En outre, avec l’arachide, le gluten est l’exemple même de l’allergène masqué, difficile à identifier.
Il faut être vigilant dans le choix des produits du commerce car le gluten peut être présent sous diverses autres formes directes : boulgour, triticale, épeautre, kamut… que l’on trouve dans les farines, semoules, flocons, chapelures et tous les produits dérivés et indirectes comme l’amidon, l’amidon modifié, le malt… présents dans les yaourts aux fruits, la crème glacée, les sauces tomate…
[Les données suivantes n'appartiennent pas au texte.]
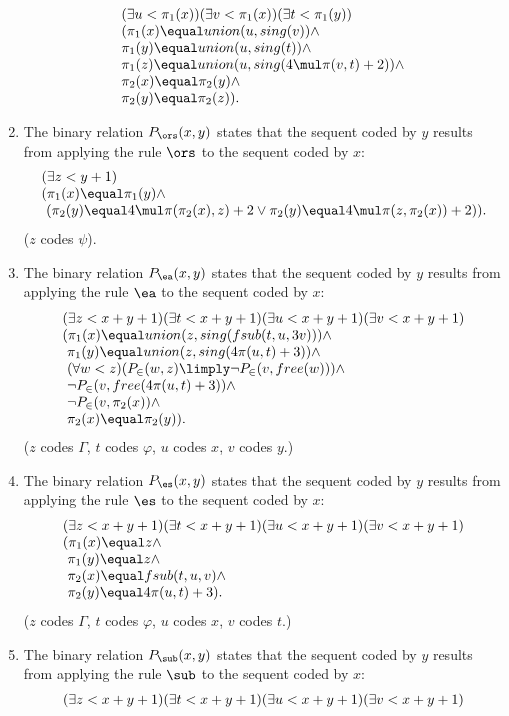 \begin{enumerate}[1.]
\[
\begin{array}{l}
(\exists u < \pi_1(x))(\exists v < \pi_1(x))(\exists t < \pi_1(y)) \cr
(\pi_1(x) \equal union(u, sing(v)) \land \cr
\pi_1(y) \equal union(u, sing(t)) \land \cr
\pi_1(z) \equal union(u, sing(4 \mul \pi(v, t) + 2)) \land \cr
\pi_2(x) \equal \pi_2(y) \land \cr
\pi_2(y) \equal \pi_2(z)).
\end{array}
\]
%
\item The binary relation $P_\ors(x, y)$ states that the sequent coded by $y$ results from applying the rule $\ors$ to the sequent coded by $x$:
\[
\begin{array}{l}
(\exists z < y + 1) \cr
(\pi_1(x) \equal \pi_1(y) \land \cr
\ (\pi_2(y) \equal 4 \mul \pi(\pi_2(x), z) + 2 \lor \pi_2(y) \equal 4 \mul \pi(z, \pi_2(x)) + 2)).
\end{array}
\]
($z$ codes $\psi$).
%
\item The binary relation $P_\ea(x, y)$ states that the sequent coded by $y$ results from applying the rule $\ea$ to the sequent coded by $x$:
\[
\begin{array}{l}
(\exists z < x + y + 1)(\exists t < x + y + 1)(\exists u < x + y + 1)(\exists v < x + y + 1) \cr
(\pi_1(x) \equal union(z, sing(fsub(t, u, 3v))) \land \cr
\ \pi_1(y) \equal union(z, sing(4\pi(u, t) + 3)) \land \cr
\ (\forall w < z)(P_\in(w, z) \limply \neg P_\in(v, free(w))) \land \cr
\ \neg P_\in(v, free(4\pi(u, t) + 3)) \land \cr
\ \neg P_\in(v, \pi_2(x)) \land \cr
\ \pi_2(x) \equal \pi_2(y)).
\end{array}
\]
($z$ codes $\Gamma$, $t$ codes $\varphi$, $u$ codes $x$, $v$ codes $y$.)
%
\item The binary relation $P_\es(x, y)$ states that the sequent coded by $y$ results from applying the rule $\es$ to the sequent coded by $x$:
\[
\begin{array}{l}
(\exists z < x + y + 1)(\exists t < x + y + 1)(\exists u < x + y + 1)(\exists v < x + y + 1) \cr
(\pi_1(x) \equal z \land \cr
\ \pi_1(y) \equal z \land \cr
\ \pi_2(x) \equal fsub(t, u, v) \land \cr
\ \pi_2(y) \equal 4\pi(u, t) + 3).
\end{array}
\]
($z$ codes $\Gamma$, $t$ codes $\varphi$, $u$ codes $x$, $v$ codes $t$.)
%
\item The binary relation $P_\sub(x, y)$ states that the sequent coded by $y$ results from applying the rule $\sub$ to the sequent coded by $x$:
\[
\begin{array}{l}
(\exists z < x + y + 1)(\exists t < x + y + 1)(\exists u < x + y + 1)(\exists v < x + y + 1) \cr

\end{array}\]
\end{enumerate}
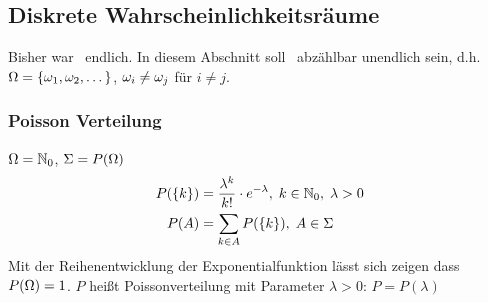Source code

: \subsection{Diskrete Wahrscheinlichkeitsräume}
Bisher war \tO\ endlich. In diesem Abschnitt soll \tO\ abzählbar unendlich sein, d.h.
$\Omega = \{ \omega_1, \omega_2, \dots\}$, $\omega_i \neq \omega_j$ für $i \neq j$.

\subsubsection{Poisson Verteilung}
$\Omega = \mathbb{N}_0$, $\Sigma = P(\Omega)$
\begin{align*}
    P(\{k\}) & = \frac{\lambda^k}{k!} \cdot e^{-\lambda}, \; k \in \mathbb{N}_0, \; \lambda > 0 \\
    P(A)     & = \sum_{k \in A} P(\{k\}), \; A \in \Sigma
\end{align*}
Mit der Reihenentwicklung der Exponentialfunktion lässt sich zeigen dass $P(\Omega) = 1$.
$P$ heißt Poissonverteilung mit Parameter $\lambda > 0$: $P = P(\lambda)$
L’alimentation est donc restreinte, mais encore assez diversifiée. Ainsi le riz, le maïs, le soja, la pomme de terre, le quinoa ou encore le sarrasin sont autant d’aliments autorisés pour la personne souffrant de maladie cœliaque. Il est important de bien lire les étiquettes de chaque produit avant de le consommer et de n’utiliser que des ustensiles propres pour éviter la contamination croisée (utilisation d’ustensiles ayant déjà servi à la préparation de plats contenant du gluten).